§ **Records provided**:
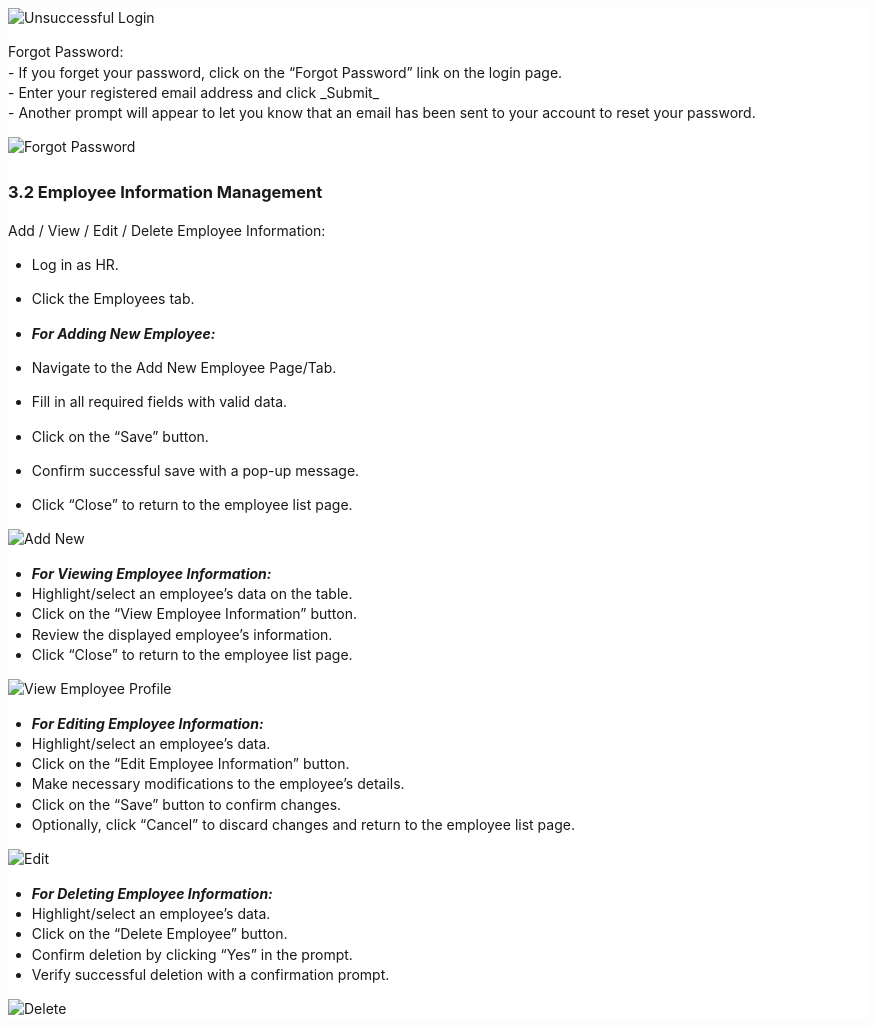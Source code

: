  ![Unsuccessful Login](https://github.com/iarenal/group2payrollsystem/assets/157627486/54229bdb-fed0-462b-a2a5-5180df11512c)

  
  <dt>Forgot Password:</dt>
  - If you forget your password, click on the “Forgot Password” link on the login page.<br/>
  - Enter your registered email address and click _Submit_<br/>
  - Another prompt will appear to let you know that an email has been sent to your account to reset your password.<br/>

  ![Forgot Password](https://github.com/iarenal/group2payrollsystem/assets/157627486/f3e1b5c6-61cd-4423-beef-321985fb4739)

  
### 3.2 Employee Information Management<br/>

  <dt>Add / View / Edit / Delete Employee Information:</dt>
  
  - Log in as HR. <br/>
  - Click the Employees tab.<br/>
  
  - **_For Adding New Employee:_**<br/>
  - Navigate to the Add New Employee Page/Tab.<br/>
  - Fill in all required fields with valid data.<br/>
  - Click on the “Save” button.<br/>
  - Confirm successful save with a pop-up message.<br/>
  - Click “Close” to return to the employee list page.<br/>

  ![Add New](https://github.com/iarenal/group2payrollsystem/assets/157627486/3e234756-f0ac-4b37-95d5-b2a87982cc09)


  - **_For Viewing Employee Information:_**<br/>
  - Highlight/select an employee’s data on the table.<br/>
  - Click on the “View Employee Information” button.<br/>
  - Review the displayed employee’s information.<br/>
  - Click “Close” to return to the employee list page.<br/>

  ![View Employee Profile](https://github.com/iarenal/group2payrollsystem/assets/157627486/c2a1ec8e-8ca1-46d5-92bc-6900eef944df)

  
  - **_For Editing Employee Information:_**<br/>
  - Highlight/select an employee’s data.<br/>
  - Click on the “Edit Employee Information” button.<br/>
  - Make necessary modifications to the employee’s details.<br/>
  - Click on the “Save” button to confirm changes.<br/>
  - Optionally, click “Cancel” to discard changes and return to the employee list page.<br/>

  ![Edit](https://github.com/iarenal/group2payrollsystem/assets/157627486/078da970-8511-4d59-b628-3ba43b46fa49)


  - **_For Deleting Employee Information:_**<br/>
  - Highlight/select an employee’s data.<br/>
  - Click on the “Delete Employee” button.<br/>
  - Confirm deletion by clicking “Yes” in the prompt.<br/>
  - Verify successful deletion with a confirmation prompt.<br/>

  ![Delete](https://github.com/iarenal/group2payrollsystem/assets/157627486/dbf786fb-6887-40b8-8684-560c4094a0d6)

§ **What is required**: All lines from the one holding "- Navigate to" through the end of the entries need to be given again exactly. Leave out the others.

§ **Task response**:
  - Navigate to the Add New Employee Page/Tab.<br/>
  - Fill in all required fields with valid data.<br/>
  - Click on the “Save” button.<br/>
  - Confirm successful save with a pop-up message.<br/>
  - Click “Close” to return to the employee list page.<br/>

  ![Add New](https://github.com/iarenal/group2payrollsystem/assets/157627486/3e234756-f0ac-4b37-95d5-b2a87982cc09)


  - **_For Viewing Employee Information:_**<br/>
  - Highlight/select an employee’s data on the table.<br/>
  - Click on the “View Employee Information” button.<br/>
  - Review the displayed employee’s information.<br/>
  - Click “Close” to return to the employee list page.<br/>

  ![View Employee Profile](https://github.com/iarenal/group2payrollsystem/assets/157627486/c2a1ec8e-8ca1-46d5-92bc-6900eef944df)

  
  - **_For Editing Employee Information:_**<br/>
  - Highlight/select an employee’s data.<br/>
  - Click on the “Edit Employee Information” button.<br/>
  - Make necessary modifications to the employee’s details.<br/>
  - Click on the “Save” button to confirm changes.<br/>
  - Optionally, click “Cancel” to discard changes and return to the employee list page.<br/>

  ![Edit](https://github.com/iarenal/group2payrollsystem/assets/157627486/078da970-8511-4d59-b628-3ba43b46fa49)


  - **_For Deleting Employee Information:_**<br/>
  - Highlight/select an employee’s data.<br/>
  - Click on the “Delete Employee” button.<br/>
  - Confirm deletion by clicking “Yes” in the prompt.<br/>
  - Verify successful deletion with a confirmation prompt.<br/>

  ![Delete](https://github.com/iarenal/group2payrollsystem/assets/157627486/dbf786fb-6887-40b8-8684-560c4094a0d6)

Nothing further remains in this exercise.